You know, you can visit a site that offers a free service, let's say free photo hosting. Now, they'll ask you for an email address and a password. No money, mind you.

Commonly people will enter their email address and the SAME password they use for that email address! If the website is crooked, they have just been handed the keys to their member's email account, which could be quite dangerous.

While you can probably trust your password to Yahoo or Amazon, can you trust your same password to freephotohosting.com for example? For paypal, the login IS your email address, so you might have just handed some website your paypal login and password if you use the same password for everything. Once they have access to paypal, they have access to cash. Hell, they could automate a paypal check for every new user that logs in ....

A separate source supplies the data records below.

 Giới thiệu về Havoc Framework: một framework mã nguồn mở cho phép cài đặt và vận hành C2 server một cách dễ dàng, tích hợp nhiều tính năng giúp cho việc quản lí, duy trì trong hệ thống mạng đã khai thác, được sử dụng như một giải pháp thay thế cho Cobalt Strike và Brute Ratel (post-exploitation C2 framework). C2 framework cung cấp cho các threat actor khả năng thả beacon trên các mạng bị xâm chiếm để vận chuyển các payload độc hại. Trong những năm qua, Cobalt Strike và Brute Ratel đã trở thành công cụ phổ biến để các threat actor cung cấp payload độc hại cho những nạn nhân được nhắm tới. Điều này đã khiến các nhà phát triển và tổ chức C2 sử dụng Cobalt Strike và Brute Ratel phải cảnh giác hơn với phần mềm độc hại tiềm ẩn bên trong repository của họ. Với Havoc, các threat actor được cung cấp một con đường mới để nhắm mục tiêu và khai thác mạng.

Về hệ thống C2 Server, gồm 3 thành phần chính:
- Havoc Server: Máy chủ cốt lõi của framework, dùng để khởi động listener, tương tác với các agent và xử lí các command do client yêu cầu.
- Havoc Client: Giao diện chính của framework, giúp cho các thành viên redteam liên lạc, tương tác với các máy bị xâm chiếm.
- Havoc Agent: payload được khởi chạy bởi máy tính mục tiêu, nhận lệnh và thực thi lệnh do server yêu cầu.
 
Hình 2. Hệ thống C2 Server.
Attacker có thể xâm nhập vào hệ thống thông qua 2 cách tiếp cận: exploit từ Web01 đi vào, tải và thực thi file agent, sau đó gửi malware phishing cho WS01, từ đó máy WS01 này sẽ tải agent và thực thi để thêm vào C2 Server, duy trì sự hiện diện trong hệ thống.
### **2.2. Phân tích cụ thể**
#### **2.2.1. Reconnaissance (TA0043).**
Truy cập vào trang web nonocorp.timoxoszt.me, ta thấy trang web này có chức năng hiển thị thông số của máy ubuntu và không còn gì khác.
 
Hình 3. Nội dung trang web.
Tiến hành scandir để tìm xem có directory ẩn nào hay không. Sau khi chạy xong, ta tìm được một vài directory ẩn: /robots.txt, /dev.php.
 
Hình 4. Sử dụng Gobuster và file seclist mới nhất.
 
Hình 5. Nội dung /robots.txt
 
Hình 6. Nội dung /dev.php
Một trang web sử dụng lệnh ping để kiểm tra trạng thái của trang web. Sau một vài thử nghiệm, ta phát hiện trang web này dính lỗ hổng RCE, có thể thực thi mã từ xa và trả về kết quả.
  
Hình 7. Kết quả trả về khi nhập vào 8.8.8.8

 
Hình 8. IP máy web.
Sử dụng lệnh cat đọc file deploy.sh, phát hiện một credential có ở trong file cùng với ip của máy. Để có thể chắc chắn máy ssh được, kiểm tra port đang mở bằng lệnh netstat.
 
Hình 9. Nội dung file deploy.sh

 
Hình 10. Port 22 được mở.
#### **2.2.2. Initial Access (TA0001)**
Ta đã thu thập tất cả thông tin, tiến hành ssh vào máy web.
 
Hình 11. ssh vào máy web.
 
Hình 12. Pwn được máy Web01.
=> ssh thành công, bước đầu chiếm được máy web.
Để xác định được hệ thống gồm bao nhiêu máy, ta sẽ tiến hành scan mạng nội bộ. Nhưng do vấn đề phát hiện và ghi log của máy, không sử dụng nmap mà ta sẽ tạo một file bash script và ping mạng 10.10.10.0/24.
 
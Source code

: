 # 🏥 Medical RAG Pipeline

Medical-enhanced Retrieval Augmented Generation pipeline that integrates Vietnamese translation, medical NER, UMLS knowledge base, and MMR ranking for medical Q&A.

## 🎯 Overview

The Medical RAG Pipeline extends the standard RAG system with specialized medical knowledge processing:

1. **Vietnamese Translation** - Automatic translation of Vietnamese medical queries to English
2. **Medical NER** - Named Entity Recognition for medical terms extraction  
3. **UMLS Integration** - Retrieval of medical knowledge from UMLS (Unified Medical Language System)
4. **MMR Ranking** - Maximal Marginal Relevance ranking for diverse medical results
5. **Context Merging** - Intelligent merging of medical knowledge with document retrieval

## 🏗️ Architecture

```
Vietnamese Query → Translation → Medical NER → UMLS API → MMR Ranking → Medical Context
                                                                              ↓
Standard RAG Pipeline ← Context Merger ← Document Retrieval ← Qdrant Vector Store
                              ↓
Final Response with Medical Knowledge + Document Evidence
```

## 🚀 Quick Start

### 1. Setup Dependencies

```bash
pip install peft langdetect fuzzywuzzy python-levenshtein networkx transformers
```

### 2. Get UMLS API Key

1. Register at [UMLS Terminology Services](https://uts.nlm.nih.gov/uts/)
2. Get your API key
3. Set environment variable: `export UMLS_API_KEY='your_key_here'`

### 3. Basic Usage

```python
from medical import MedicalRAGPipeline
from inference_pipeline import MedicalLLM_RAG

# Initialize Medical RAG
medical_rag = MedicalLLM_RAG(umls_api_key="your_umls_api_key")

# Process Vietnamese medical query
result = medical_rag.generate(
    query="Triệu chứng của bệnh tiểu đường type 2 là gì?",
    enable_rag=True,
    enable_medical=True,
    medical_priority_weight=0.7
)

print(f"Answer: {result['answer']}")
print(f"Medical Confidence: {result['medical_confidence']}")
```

But think about it ... you're handing a password and your email address over to a website. How much do you know about this website? Can you trust them with this infomation? Who knows if it's just a guy running the site, reading everyone's passwords and trying the password on the email account? On the ebay or paypal account? The best method to use here is to have a different password -- a low security password -- to enter in websites like that. Make your email or ISP login password unique and never give that out.

Early on when I started Tiki Central I started getting bounced registration emails from users who entered their email address incorrectly. At the time this email included their name, email address, and password in plain text. I didn't like the idea of seeing other people's passwords, so I changed that email to say "password not displayed for security purposes" or something like that. And Tiki Central saves people's passwords in an encrypted form that is non-decryptable, not even by me.

My suggestion is to have "trust levels" for passwords. have a High-security password for the few websites you trust with money and personal info. Have a low security password(s) for sites you don't trust, which should only be sites that won't be dealing with your sensitive data.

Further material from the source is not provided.